= Your task =
Each record should be given again exactly as it appears, with no image included.

Saved entries
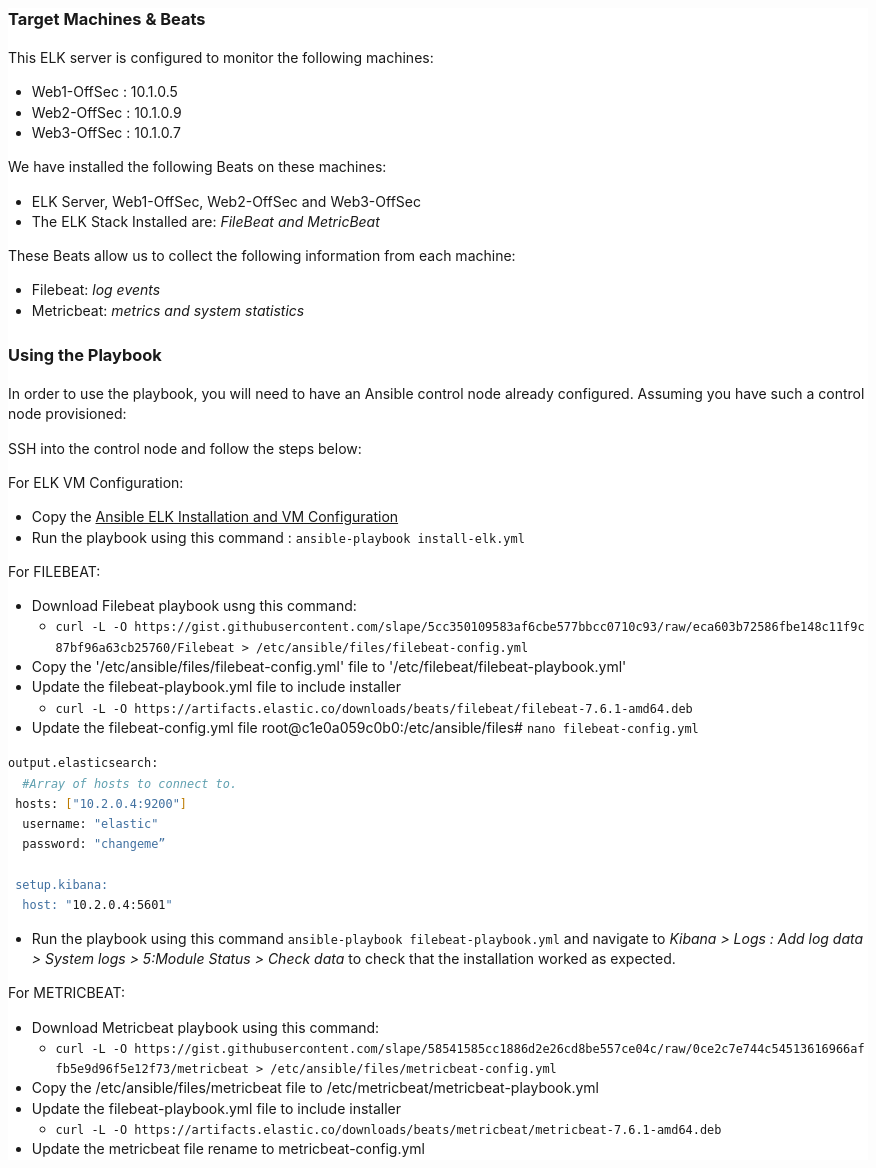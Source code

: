 ### Target Machines & Beats
This ELK server is configured to monitor the following machines: 
 - Web1-OffSec : 10.1.0.5
 - Web2-OffSec : 10.1.0.9
 - Web3-OffSec : 10.1.0.7


We have installed the following Beats on these machines: 
 - ELK Server, Web1-OffSec, Web2-OffSec and Web3-OffSec
 - The ELK Stack Installed are: _FileBeat and MetricBeat_

These Beats allow us to collect the following information from each machine:
 - Filebeat:    _log events_
 - Metricbeat:  _metrics and system statistics_

### Using the Playbook
In order to use the playbook, you will need to have an Ansible control node already configured. Assuming you have such a control node provisioned: 

SSH into the control node and follow the steps below:

For ELK VM Configuration: 
- Copy the [Ansible ELK Installation and VM Configuration ]( https://github.com/WillSturm/ELK-Stack-Deployment/blob/master/Ansible/install-elk.yml) 
- Run the playbook using this command :  `ansible-playbook install-elk.yml`

For FILEBEAT:
- Download Filebeat playbook usng this command: 
  - `curl -L -O https://gist.githubusercontent.com/slape/5cc350109583af6cbe577bbcc0710c93/raw/eca603b72586fbe148c11f9c87bf96a63cb25760/Filebeat > /etc/ansible/files/filebeat-config.yml`
- Copy the  '/etc/ansible/files/filebeat-config.yml' file to  '/etc/filebeat/filebeat-playbook.yml'
- Update the filebeat-playbook.yml file to include installer 
  - `curl -L -O https://artifacts.elastic.co/downloads/beats/filebeat/filebeat-7.6.1-amd64.deb`
- Update the filebeat-config.yml file 
root@c1e0a059c0b0:/etc/ansible/files# `nano filebeat-config.yml`
```bash
output.elasticsearch:
  #Array of hosts to connect to.
 hosts: ["10.2.0.4:9200"]
  username: "elastic"
  password: "changeme” 

 setup.kibana:
  host: "10.2.0.4:5601"
```
- Run the playbook using this command `ansible-playbook filebeat-playbook.yml` and navigate to _Kibana > Logs : Add log data > System logs > 5:Module Status > Check data_ to check that the installation worked as expected. 

For METRICBEAT: 
- Download Metricbeat playbook using this command:
  - `curl -L -O https://gist.githubusercontent.com/slape/58541585cc1886d2e26cd8be557ce04c/raw/0ce2c7e744c54513616966affb5e9d96f5e12f73/metricbeat > /etc/ansible/files/metricbeat-config.yml`
- Copy the  /etc/ansible/files/metricbeat file to  /etc/metricbeat/metricbeat-playbook.yml
- Update the filebeat-playbook.yml file to include installer 
  - `curl -L -O https://artifacts.elastic.co/downloads/beats/metricbeat/metricbeat-7.6.1-amd64.deb`
- Update the metricbeat file rename to metricbeat-config.yml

= Expected output =
Source code

: ### Target Machines & Beats
This ELK server is configured to monitor the following machines: 
 - Web1-OffSec : 10.1.0.5
 - Web2-OffSec : 10.1.0.9
 - Web3-OffSec : 10.1.0.7


We have installed the following Beats on these machines: 
 - ELK Server, Web1-OffSec, Web2-OffSec and Web3-OffSec
 - The ELK Stack Installed are: _FileBeat and MetricBeat_

These Beats allow us to collect the following information from each machine:
 - Filebeat:    _log events_
 - Metricbeat:  _metrics and system statistics_

### Using the Playbook
In order to use the playbook, you will need to have an Ansible control node already configured. Assuming you have such a control node provisioned: 

SSH into the control node and follow the steps below:

For ELK VM Configuration: 
- Copy the [Ansible ELK Installation and VM Configuration ]( https://github.com/WillSturm/ELK-Stack-Deployment/blob/master/Ansible/install-elk.yml) 
- Run the playbook using this command :  `ansible-playbook install-elk.yml`

For FILEBEAT:
- Download Filebeat playbook usng this command: 
  - `curl -L -O https://gist.githubusercontent.com/slape/5cc350109583af6cbe577bbcc0710c93/raw/eca603b72586fbe148c11f9c87bf96a63cb25760/Filebeat > /etc/ansible/files/filebeat-config.yml`
- Copy the  '/etc/ansible/files/filebeat-config.yml' file to  '/etc/filebeat/filebeat-playbook.yml'
- Update the filebeat-playbook.yml file to include installer 
  - `curl -L -O https://artifacts.elastic.co/downloads/beats/filebeat/filebeat-7.6.1-amd64.deb`
- Update the filebeat-config.yml file 
root@c1e0a059c0b0:/etc/ansible/files# `nano filebeat-config.yml`
```bash
output.elasticsearch:
  #Array of hosts to connect to.
 hosts: ["10.2.0.4:9200"]
  username: "elastic"
  password: "changeme” 

 setup.kibana:
  host: "10.2.0.4:5601"
```
- Run the playbook using this command `ansible-playbook filebeat-playbook.yml` and navigate to _Kibana > Logs : Add log data > System logs > 5:Module Status > Check data_ to check that the installation worked as expected. 

For METRICBEAT: 
- Download Metricbeat playbook using this command:
  - `curl -L -O https://gist.githubusercontent.com/slape/58541585cc1886d2e26cd8be557ce04c/raw/0ce2c7e744c54513616966affb5e9d96f5e12f73/metricbeat > /etc/ansible/files/metricbeat-config.yml`
- Copy the  /etc/ansible/files/metricbeat file to  /etc/metricbeat/metricbeat-playbook.yml
- Update the filebeat-playbook.yml file to include installer 
  - `curl -L -O https://artifacts.elastic.co/downloads/beats/metricbeat/metricbeat-7.6.1-amd64.deb`
- Update the metricbeat file rename to metricbeat-config.yml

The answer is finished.